Problem details:
Output the entries below without any alteration.

Provided information:
-- Opening Marker --
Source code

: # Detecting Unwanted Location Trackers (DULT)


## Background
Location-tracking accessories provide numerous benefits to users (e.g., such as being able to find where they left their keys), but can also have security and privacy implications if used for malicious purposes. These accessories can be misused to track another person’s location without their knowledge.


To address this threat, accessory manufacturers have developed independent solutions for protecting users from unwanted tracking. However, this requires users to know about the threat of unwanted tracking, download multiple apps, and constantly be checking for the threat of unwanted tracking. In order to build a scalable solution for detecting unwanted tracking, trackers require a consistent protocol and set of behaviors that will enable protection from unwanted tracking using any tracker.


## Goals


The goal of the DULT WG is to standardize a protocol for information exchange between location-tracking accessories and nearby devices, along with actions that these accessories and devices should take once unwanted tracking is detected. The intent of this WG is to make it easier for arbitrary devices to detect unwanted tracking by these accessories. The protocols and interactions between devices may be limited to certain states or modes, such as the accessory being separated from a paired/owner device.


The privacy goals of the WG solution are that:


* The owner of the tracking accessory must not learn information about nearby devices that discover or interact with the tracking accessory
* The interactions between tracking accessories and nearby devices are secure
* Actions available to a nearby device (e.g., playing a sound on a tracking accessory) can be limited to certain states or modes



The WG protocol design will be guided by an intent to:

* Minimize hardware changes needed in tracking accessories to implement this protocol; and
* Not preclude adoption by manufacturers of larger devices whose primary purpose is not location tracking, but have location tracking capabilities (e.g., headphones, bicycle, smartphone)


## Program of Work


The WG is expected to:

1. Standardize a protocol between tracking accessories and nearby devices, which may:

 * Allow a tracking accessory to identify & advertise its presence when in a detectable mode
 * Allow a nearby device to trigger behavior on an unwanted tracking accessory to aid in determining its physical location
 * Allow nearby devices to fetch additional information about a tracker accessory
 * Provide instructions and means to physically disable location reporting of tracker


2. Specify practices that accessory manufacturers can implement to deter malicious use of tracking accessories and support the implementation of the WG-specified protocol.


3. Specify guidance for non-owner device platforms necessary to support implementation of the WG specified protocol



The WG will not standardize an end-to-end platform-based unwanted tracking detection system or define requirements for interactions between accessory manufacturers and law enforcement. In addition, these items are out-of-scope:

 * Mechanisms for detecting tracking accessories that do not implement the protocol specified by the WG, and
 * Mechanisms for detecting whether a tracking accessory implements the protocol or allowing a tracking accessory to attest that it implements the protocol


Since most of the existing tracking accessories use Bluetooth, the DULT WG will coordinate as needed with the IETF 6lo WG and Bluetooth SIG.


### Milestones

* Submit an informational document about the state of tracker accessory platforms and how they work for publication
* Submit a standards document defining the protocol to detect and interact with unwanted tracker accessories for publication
-- Closing Marker --
Solution to this problem:
Source code

: # Detecting Unwanted Location Trackers (DULT)


## Background
Location-tracking accessories provide numerous benefits to users (e.g., such as being able to find where they left their keys), but can also have security and privacy implications if used for malicious purposes. These accessories can be misused to track another person’s location without their knowledge.


To address this threat, accessory manufacturers have developed independent solutions for protecting users from unwanted tracking. However, this requires users to know about the threat of unwanted tracking, download multiple apps, and constantly be checking for the threat of unwanted tracking. In order to build a scalable solution for detecting unwanted tracking, trackers require a consistent protocol and set of behaviors that will enable protection from unwanted tracking using any tracker.


## Goals


The goal of the DULT WG is to standardize a protocol for information exchange between location-tracking accessories and nearby devices, along with actions that these accessories and devices should take once unwanted tracking is detected. The intent of this WG is to make it easier for arbitrary devices to detect unwanted tracking by these accessories. The protocols and interactions between devices may be limited to certain states or modes, such as the accessory being separated from a paired/owner device.


The privacy goals of the WG solution are that:


* The owner of the tracking accessory must not learn information about nearby devices that discover or interact with the tracking accessory
* The interactions between tracking accessories and nearby devices are secure
* Actions available to a nearby device (e.g., playing a sound on a tracking accessory) can be limited to certain states or modes



The WG protocol design will be guided by an intent to:

* Minimize hardware changes needed in tracking accessories to implement this protocol; and
* Not preclude adoption by manufacturers of larger devices whose primary purpose is not location tracking, but have location tracking capabilities (e.g., headphones, bicycle, smartphone)


## Program of Work


The WG is expected to:

1. Standardize a protocol between tracking accessories and nearby devices, which may:

 * Allow a tracking accessory to identify & advertise its presence when in a detectable mode
 * Allow a nearby device to trigger behavior on an unwanted tracking accessory to aid in determining its physical location
 * Allow nearby devices to fetch additional information about a tracker accessory
 * Provide instructions and means to physically disable location reporting of tracker


2. Specify practices that accessory manufacturers can implement to deter malicious use of tracking accessories and support the implementation of the WG-specified protocol.


3. Specify guidance for non-owner device platforms necessary to support implementation of the WG specified protocol



The WG will not standardize an end-to-end platform-based unwanted tracking detection system or define requirements for interactions between accessory manufacturers and law enforcement. In addition, these items are out-of-scope:

 * Mechanisms for detecting tracking accessories that do not implement the protocol specified by the WG, and
 * Mechanisms for detecting whether a tracking accessory implements the protocol or allowing a tracking accessory to attest that it implements the protocol


Since most of the existing tracking accessories use Bluetooth, the DULT WG will coordinate as needed with the IETF 6lo WG and Bluetooth SIG.


### Milestones

* Submit an informational document about the state of tracker accessory platforms and how they work for publication
* Submit a standards document defining the protocol to detect and interact with unwanted tracker accessories for publication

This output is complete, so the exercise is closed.